§ What is being asked:
Filter the data for lines with the word "String" and copy those lines.

§ Dataset extract:
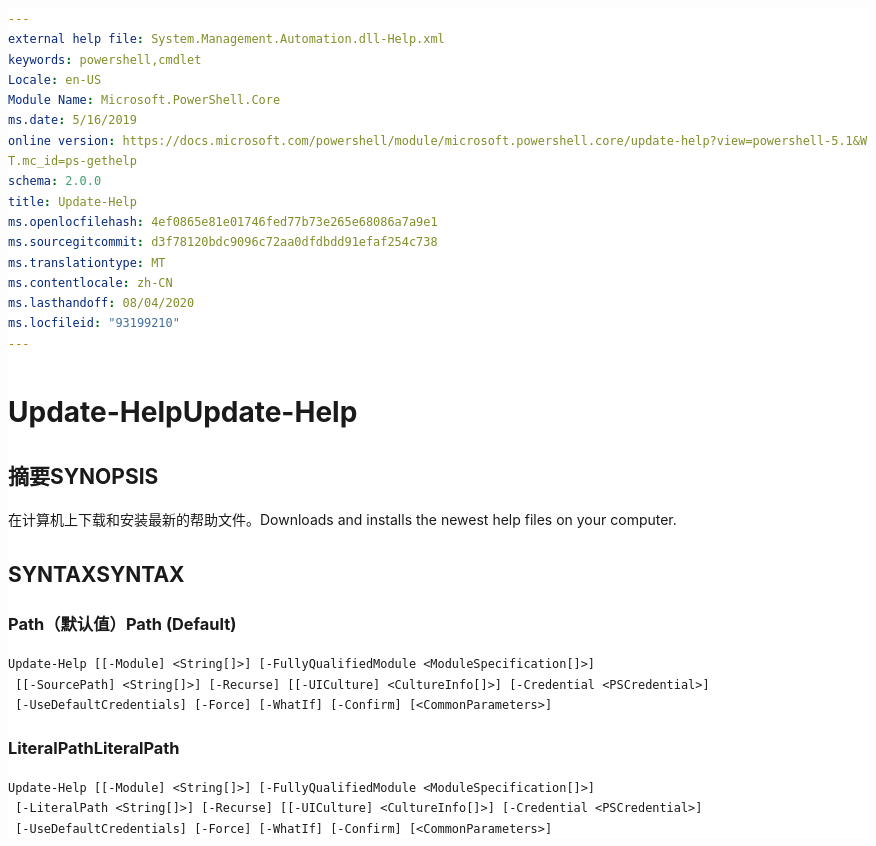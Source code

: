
 ```yaml
---
external help file: System.Management.Automation.dll-Help.xml
keywords: powershell,cmdlet
Locale: en-US
Module Name: Microsoft.PowerShell.Core
ms.date: 5/16/2019
online version: https://docs.microsoft.com/powershell/module/microsoft.powershell.core/update-help?view=powershell-5.1&WT.mc_id=ps-gethelp
schema: 2.0.0
title: Update-Help
ms.openlocfilehash: 4ef0865e81e01746fed77b73e265e68086a7a9e1
ms.sourcegitcommit: d3f78120bdc9096c72aa0dfdbdd91efaf254c738
ms.translationtype: MT
ms.contentlocale: zh-CN
ms.lasthandoff: 08/04/2020
ms.locfileid: "93199210"
---
```

# <span data-ttu-id="46d75-103">Update-Help</span><span class="sxs-lookup"><span data-stu-id="46d75-103">Update-Help</span></span>

## <span data-ttu-id="46d75-104">摘要</span><span class="sxs-lookup"><span data-stu-id="46d75-104">SYNOPSIS</span></span>
<span data-ttu-id="46d75-105">在计算机上下载和安装最新的帮助文件。</span><span class="sxs-lookup"><span data-stu-id="46d75-105">Downloads and installs the newest help files on your computer.</span></span>

## <span data-ttu-id="46d75-106">SYNTAX</span><span class="sxs-lookup"><span data-stu-id="46d75-106">SYNTAX</span></span>

### <span data-ttu-id="46d75-107">Path（默认值）</span><span class="sxs-lookup"><span data-stu-id="46d75-107">Path (Default)</span></span>

```
Update-Help [[-Module] <String[]>] [-FullyQualifiedModule <ModuleSpecification[]>]
 [[-SourcePath] <String[]>] [-Recurse] [[-UICulture] <CultureInfo[]>] [-Credential <PSCredential>]
 [-UseDefaultCredentials] [-Force] [-WhatIf] [-Confirm] [<CommonParameters>]
```

### <span data-ttu-id="46d75-108">LiteralPath</span><span class="sxs-lookup"><span data-stu-id="46d75-108">LiteralPath</span></span>

```
Update-Help [[-Module] <String[]>] [-FullyQualifiedModule <ModuleSpecification[]>]
 [-LiteralPath <String[]>] [-Recurse] [[-UICulture] <CultureInfo[]>] [-Credential <PSCredential>]
 [-UseDefaultCredentials] [-Force] [-WhatIf] [-Confirm] [<CommonParameters>]
```
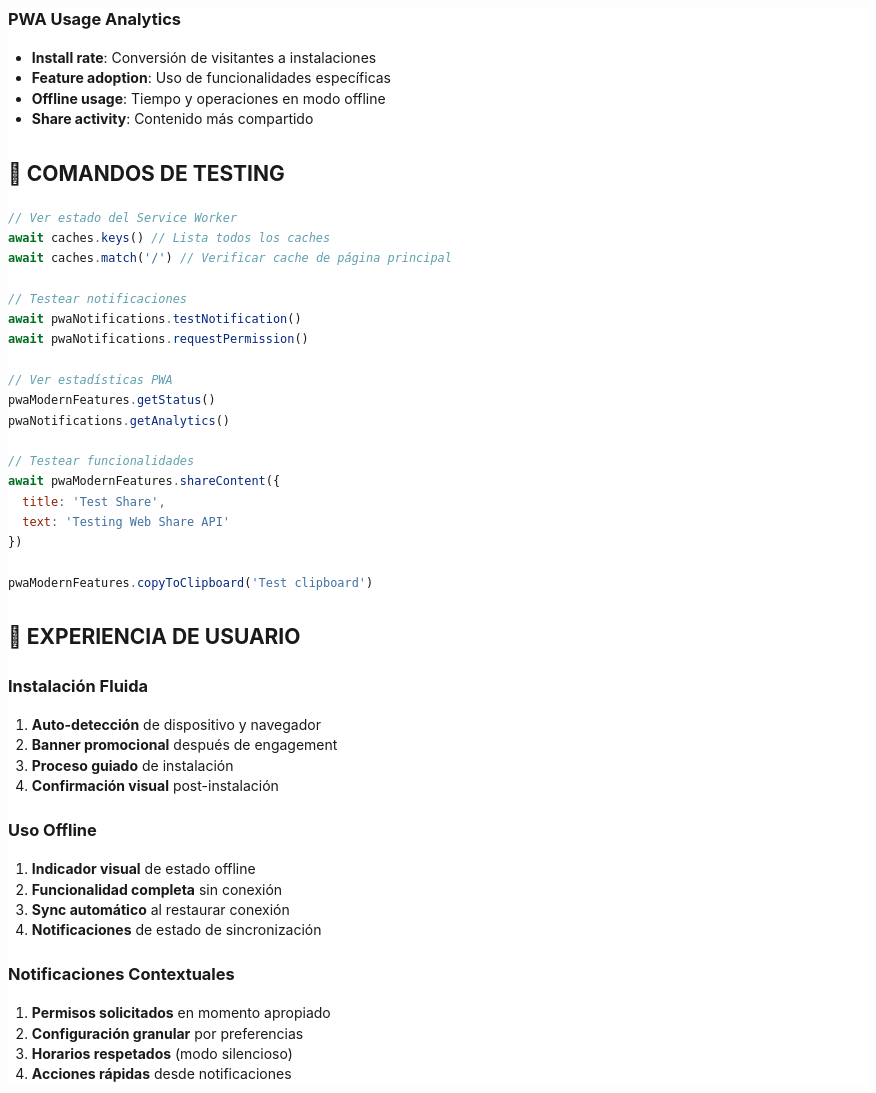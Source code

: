 ### **PWA Usage Analytics**
- **Install rate**: Conversión de visitantes a instalaciones
- **Feature adoption**: Uso de funcionalidades específicas
- **Offline usage**: Tiempo y operaciones en modo offline
- **Share activity**: Contenido más compartido

## 🎯 **COMANDOS DE TESTING**

```javascript
// Ver estado del Service Worker
await caches.keys() // Lista todos los caches
await caches.match('/') // Verificar cache de página principal

// Testear notificaciones
await pwaNotifications.testNotification()
await pwaNotifications.requestPermission()

// Ver estadísticas PWA
pwaModernFeatures.getStatus()
pwaNotifications.getAnalytics()

// Testear funcionalidades
await pwaModernFeatures.shareContent({
  title: 'Test Share',
  text: 'Testing Web Share API'
})

pwaModernFeatures.copyToClipboard('Test clipboard')
```

## 🌟 **EXPERIENCIA DE USUARIO**

### **Instalación Fluida**
1. **Auto-detección** de dispositivo y navegador
2. **Banner promocional** después de engagement
3. **Proceso guiado** de instalación
4. **Confirmación visual** post-instalación

### **Uso Offline**
1. **Indicador visual** de estado offline
2. **Funcionalidad completa** sin conexión
3. **Sync automático** al restaurar conexión
4. **Notificaciones** de estado de sincronización

### **Notificaciones Contextuales**
1. **Permisos solicitados** en momento apropiado
2. **Configuración granular** por preferencias
3. **Horarios respetados** (modo silencioso)
4. **Acciones rápidas** desde notificaciones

§ Exercise response:
Update-Help [[-Module] <String[]>] [-FullyQualifiedModule <ModuleSpecification[]>]
 [[-SourcePath] <String[]>] [-Recurse] [[-UICulture] <CultureInfo[]>] [-Credential <PSCredential>]
Update-Help [[-Module] <String[]>] [-FullyQualifiedModule <ModuleSpecification[]>]
 [-LiteralPath <String[]>] [-Recurse] [[-UICulture] <CultureInfo[]>] [-Credential <PSCredential>]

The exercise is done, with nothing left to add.